It was animals that were created first, only thereafter, human beings. Seniority, the privilege of age, was compensated by the privilege of designation, the late arrival meant: “the ability to observe and appropriately designate what came before“. (Peter Sloterdijk) But human beings are the notorious late arrivers, one should not be deceived by the biblical version. Because humans only come into their own through language, the individual must always harbor the eerily daunting gap of pre-linguistic existence.

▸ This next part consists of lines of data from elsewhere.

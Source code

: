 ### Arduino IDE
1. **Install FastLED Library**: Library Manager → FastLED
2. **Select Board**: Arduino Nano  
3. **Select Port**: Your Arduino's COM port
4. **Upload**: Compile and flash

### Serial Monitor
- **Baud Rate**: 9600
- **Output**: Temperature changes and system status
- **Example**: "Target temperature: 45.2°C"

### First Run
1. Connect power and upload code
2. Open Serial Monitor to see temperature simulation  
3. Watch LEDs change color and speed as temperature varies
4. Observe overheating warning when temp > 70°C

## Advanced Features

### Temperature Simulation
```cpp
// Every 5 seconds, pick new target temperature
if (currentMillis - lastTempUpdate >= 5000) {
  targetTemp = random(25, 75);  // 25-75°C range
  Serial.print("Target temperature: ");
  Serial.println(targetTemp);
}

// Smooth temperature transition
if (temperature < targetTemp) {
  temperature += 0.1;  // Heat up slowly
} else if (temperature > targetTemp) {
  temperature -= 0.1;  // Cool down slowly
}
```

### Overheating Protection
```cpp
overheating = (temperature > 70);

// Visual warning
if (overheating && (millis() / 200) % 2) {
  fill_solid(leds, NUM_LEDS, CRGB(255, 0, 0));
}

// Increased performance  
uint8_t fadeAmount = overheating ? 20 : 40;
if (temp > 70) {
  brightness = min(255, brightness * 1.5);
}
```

When Deborah Sengl uses metalinguistic capability in order to create a new word, she refers to the fact that the found language masks as much as it reveals. By creating the word “ertarnen“ (“to deceive through displacement”), which is used in most of the titles of her artworks, she incapsulates the central themes of her work: humans, animals, camouflage, and breeding. The artist represents hermaphroditic natures in her paintings, drawings, and taxidermal sculptures: Human bodies with animal heads; animals that are camouflaged as their prey, or, as their predators; female figures whose bodies are covered with fashion logos; masked faces. The diverse variations of deception which nature holds ready—which its creatures usually use for their own protection—are shifted a bit throughout her work, thereby disturbing conceptions of hierarchies, balances of power, and victim-perpetrator relations. It addresses the various roles we must play in the struggle for existence in order to survive in society.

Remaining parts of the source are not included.